Entrevista: “Se acabó el recreo de la política sin alternativas, las decisiones sin responsabilidad y la justicia sin inconvenientes”

Fernando F. Garayoa, Noticias de Gipuzkoa, 6/06/2017 (enlace)

 

PAMPLONA - La Unión Europea es inevitablemente compleja de explicar, ininteligible, y, según apunta, no tendrá sentido hasta que el ciudadano medio no la entienda, primero porque no la asumirá como propia y, segundo, porque no podremos entrar a debatir otros aspectos importantes como si es justa o democrática. Bien, sin caer en una descripción arbitrariamente simple, ¿qué es la Unión Europea actual para Daniel Innerarity?

 

“La Unión Europea no está cumpliendo con las expectativas y los valores con que se puso en marcha”

 

-Es evidente que desde muchos puntos de vista (gestión de la crisis, acogida a los refugiados…), la Unión Europea no está cumpliendo con las expectativas y los valores con que se puso en marcha, pero conviene que no olvidemos su ambición originaria. Recuerdo lo que nos decía Macron a un grupo de intelectuales a los que nos reunió el año pasado: Europa lo está haciendo bastante mal, pero la solución a los problemas que tenemos está en Europa. Para mí la Unión Europea es un laboratorio político. El único caso en la historia de la humanidad en la que unos estados soberanos han puesto en común sus recursos, compartido soberanías y construido un espacio de solidaridad y colaboración. Las prácticas de gobierno de la Unión Europea cultivan una serie de disposiciones de alcance universal: la facultad de ver la propia comunidad con una cierta distancia, la aceptación de las limitaciones, la confianza mutua, la disposición a cooperar, un sentimiento de solidaridad transnacional. Europa no es ejemplar por una superioridad de algún tipo, sino porque el espacio público europeo es un caso representativo del hecho de que la mayor parte de las decisiones políticas no pueden adoptarse sin examinar su consonancia con los intereses de los otros. En ese sentido, Europa puede considerarse como paradigma de la nueva política que está exigiendo un mundo interdependiente. El proceso europeo de integración política es una respuesta inédita, tal vez un día ejemplar, a las circunstancias que condicionan actualmente el ejercicio del poder en el mundo.

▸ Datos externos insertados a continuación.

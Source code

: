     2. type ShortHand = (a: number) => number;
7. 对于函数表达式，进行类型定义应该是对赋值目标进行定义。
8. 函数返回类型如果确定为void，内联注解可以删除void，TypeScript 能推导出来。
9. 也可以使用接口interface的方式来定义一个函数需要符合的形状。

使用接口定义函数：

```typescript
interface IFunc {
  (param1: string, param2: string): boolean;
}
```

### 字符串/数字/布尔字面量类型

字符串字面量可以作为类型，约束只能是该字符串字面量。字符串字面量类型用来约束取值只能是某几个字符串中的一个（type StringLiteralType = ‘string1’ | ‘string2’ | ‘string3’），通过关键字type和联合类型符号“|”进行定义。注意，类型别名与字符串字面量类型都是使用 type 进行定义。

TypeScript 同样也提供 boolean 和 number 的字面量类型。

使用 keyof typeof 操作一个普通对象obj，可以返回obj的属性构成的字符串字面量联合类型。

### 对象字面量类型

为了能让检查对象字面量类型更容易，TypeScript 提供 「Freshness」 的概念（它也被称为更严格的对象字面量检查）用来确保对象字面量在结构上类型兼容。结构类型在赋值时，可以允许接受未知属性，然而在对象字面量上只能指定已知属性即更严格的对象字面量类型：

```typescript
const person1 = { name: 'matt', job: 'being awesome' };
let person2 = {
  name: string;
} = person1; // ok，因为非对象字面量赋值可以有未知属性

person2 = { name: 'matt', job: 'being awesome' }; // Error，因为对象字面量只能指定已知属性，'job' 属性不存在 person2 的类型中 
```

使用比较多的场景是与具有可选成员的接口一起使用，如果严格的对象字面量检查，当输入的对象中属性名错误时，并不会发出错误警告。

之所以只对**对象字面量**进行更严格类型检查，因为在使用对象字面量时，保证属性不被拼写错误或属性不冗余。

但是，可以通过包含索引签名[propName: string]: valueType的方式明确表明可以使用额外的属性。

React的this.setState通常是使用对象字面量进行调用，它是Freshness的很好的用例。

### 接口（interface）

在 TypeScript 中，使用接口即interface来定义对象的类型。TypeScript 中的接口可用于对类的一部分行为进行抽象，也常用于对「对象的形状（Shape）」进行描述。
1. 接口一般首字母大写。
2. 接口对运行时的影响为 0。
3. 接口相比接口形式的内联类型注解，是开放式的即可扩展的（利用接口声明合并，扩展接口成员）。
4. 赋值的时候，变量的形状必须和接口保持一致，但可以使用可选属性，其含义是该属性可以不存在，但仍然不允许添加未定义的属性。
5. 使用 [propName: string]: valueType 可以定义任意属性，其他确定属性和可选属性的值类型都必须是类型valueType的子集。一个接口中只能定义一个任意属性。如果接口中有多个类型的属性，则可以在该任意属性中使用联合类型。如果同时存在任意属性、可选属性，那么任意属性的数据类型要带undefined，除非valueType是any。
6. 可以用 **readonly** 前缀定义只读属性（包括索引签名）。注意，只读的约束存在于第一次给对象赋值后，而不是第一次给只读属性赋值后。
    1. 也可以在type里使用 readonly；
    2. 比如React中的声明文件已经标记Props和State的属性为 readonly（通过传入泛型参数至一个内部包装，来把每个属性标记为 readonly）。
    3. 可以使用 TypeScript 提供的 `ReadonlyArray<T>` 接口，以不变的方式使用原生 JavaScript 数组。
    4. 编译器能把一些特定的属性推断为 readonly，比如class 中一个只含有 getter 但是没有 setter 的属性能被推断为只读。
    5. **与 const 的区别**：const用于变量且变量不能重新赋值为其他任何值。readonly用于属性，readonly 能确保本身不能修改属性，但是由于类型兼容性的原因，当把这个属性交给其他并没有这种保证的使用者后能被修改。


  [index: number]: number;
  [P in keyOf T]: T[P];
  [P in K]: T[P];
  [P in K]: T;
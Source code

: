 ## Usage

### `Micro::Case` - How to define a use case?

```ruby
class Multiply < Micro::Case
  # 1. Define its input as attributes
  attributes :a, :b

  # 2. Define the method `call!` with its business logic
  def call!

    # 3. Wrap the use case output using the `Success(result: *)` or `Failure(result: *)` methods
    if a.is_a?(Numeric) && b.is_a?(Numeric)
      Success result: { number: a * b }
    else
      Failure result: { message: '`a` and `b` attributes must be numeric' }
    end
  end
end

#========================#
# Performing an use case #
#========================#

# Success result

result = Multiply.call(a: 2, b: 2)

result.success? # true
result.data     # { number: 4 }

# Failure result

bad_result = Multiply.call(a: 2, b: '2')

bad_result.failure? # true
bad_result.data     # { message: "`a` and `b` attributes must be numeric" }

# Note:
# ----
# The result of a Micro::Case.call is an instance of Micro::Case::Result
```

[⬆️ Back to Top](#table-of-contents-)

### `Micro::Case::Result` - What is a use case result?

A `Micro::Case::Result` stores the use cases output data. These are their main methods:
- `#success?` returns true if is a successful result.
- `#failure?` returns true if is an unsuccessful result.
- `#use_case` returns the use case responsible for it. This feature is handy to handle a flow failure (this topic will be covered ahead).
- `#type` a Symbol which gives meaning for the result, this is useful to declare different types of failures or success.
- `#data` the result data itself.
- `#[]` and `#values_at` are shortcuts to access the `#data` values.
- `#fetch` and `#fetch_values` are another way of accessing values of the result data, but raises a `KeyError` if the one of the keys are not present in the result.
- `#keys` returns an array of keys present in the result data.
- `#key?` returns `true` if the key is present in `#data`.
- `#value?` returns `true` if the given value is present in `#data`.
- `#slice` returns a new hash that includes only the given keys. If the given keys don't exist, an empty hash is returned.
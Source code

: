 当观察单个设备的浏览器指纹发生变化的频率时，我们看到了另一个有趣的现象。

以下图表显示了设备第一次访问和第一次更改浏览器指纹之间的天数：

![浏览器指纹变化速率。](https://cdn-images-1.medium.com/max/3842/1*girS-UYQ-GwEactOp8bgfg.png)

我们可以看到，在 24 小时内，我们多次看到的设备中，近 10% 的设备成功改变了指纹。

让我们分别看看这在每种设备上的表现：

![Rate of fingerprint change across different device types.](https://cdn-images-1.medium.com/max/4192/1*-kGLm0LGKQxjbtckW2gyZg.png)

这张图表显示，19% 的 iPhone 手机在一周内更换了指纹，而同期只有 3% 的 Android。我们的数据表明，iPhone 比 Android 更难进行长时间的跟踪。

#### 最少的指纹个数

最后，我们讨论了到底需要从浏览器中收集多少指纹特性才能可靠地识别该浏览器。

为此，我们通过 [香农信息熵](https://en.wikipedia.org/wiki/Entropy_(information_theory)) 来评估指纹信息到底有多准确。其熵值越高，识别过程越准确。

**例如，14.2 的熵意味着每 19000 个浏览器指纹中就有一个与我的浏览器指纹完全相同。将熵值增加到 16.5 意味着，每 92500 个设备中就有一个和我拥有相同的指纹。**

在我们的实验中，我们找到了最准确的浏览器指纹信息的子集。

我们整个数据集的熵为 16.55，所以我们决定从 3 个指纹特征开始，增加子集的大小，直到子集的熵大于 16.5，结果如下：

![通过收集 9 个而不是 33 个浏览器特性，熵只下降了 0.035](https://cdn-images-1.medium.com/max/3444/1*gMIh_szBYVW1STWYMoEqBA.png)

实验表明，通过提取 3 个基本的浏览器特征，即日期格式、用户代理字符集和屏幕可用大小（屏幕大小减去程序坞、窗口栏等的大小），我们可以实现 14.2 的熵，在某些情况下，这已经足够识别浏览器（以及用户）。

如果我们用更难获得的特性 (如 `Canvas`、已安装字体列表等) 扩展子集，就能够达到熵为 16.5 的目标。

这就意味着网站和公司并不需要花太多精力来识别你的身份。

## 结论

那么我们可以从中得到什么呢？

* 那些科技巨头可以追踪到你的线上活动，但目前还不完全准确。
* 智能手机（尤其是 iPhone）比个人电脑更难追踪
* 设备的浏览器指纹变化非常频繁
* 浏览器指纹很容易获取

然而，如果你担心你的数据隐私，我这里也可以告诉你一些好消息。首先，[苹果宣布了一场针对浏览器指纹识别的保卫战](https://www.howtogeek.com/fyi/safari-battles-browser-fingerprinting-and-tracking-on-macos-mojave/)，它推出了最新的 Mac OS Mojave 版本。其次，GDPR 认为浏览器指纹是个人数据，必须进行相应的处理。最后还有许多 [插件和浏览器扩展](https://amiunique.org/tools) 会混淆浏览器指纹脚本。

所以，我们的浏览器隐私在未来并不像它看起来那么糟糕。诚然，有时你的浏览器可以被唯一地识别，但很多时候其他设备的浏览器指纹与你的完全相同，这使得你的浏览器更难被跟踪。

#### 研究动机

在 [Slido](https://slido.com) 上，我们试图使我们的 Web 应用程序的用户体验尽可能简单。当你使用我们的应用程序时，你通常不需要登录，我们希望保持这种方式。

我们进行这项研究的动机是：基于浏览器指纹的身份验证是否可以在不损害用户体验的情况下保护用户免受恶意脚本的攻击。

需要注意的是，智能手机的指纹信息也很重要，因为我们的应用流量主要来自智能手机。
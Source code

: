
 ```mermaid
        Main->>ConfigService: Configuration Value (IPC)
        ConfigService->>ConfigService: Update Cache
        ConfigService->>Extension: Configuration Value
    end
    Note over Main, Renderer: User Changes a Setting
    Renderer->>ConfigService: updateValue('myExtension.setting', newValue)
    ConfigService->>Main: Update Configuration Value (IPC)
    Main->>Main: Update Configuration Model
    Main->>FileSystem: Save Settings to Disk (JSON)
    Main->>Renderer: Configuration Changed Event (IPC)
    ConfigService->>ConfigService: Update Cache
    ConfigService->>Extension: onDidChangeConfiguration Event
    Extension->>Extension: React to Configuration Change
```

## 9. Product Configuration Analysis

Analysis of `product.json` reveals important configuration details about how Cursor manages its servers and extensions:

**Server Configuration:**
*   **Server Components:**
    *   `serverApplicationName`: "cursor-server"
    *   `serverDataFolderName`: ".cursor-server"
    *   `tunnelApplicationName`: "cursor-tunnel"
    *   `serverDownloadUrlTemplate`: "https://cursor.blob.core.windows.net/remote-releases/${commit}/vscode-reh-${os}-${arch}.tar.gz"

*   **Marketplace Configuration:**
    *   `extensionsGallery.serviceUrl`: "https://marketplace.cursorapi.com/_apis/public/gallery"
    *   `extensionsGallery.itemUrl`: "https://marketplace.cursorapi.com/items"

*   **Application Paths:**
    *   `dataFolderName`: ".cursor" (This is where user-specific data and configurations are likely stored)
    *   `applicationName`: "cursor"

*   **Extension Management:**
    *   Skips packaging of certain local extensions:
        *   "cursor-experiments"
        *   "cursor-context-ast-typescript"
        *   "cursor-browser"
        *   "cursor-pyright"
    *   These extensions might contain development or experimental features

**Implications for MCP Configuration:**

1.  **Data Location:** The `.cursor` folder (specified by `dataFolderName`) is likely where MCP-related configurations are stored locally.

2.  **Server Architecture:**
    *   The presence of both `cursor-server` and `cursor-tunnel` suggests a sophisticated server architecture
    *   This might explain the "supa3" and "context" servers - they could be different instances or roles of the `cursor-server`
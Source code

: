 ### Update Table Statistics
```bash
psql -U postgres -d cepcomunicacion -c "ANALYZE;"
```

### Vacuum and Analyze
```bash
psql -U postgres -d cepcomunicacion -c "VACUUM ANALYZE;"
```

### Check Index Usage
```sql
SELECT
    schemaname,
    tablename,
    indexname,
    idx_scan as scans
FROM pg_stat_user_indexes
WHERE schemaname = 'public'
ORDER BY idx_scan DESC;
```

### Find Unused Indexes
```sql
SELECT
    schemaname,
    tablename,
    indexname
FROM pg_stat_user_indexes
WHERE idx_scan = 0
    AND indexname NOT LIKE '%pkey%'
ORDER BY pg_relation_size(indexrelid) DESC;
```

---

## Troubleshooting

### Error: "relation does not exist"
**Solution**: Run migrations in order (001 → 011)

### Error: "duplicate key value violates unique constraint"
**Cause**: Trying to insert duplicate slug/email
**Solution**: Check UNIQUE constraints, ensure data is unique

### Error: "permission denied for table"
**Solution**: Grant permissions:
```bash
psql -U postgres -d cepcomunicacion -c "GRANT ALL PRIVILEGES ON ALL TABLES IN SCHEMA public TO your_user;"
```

Habla de una democracia compleja cuando, sin caer en el populismo, la democracia, en principio, es algo sencillo de explicar: un sistema político que defiende la soberanía del pueblo y el derecho de éste a elegir y controlar a sus gobernantes. ¿Por qué?

 

“Europa es un asunto de las élites; la nación, de los que se sienten amenazados”

 

-Efectivamente, esos valores son irrenunciables: no hay democracia salvo donde se reconoce el derecho de la ciudadanía a autogobernarse y forma parte de ese derecho la capacidad de controlar a sus gobernantes, exigirles responsabilidades e incluso sustituirlos por otros. Ahora bien, estos principios políticos no se realizan de la misma manera en el siglo XVIII que en el siglo XXI, en sociedades pequeñas y homogéneas, que en sociedades plurales que actúan en espacios interdependientes, cuando los asuntos que había que decidir eran relativamente simples o cuando contienen una enorme complejidad técnica. Así pues, el debate no es cuestionar esos principios sino preguntarse cómo se realiza hoy esa soberanía (en espacios de interdependencia) o cómo se controla a los gobernantes (cuando muchas veces la ciudadanía no tenemos la capacidad de valorar los elementos técnicos sofisticados de muchas decisiones).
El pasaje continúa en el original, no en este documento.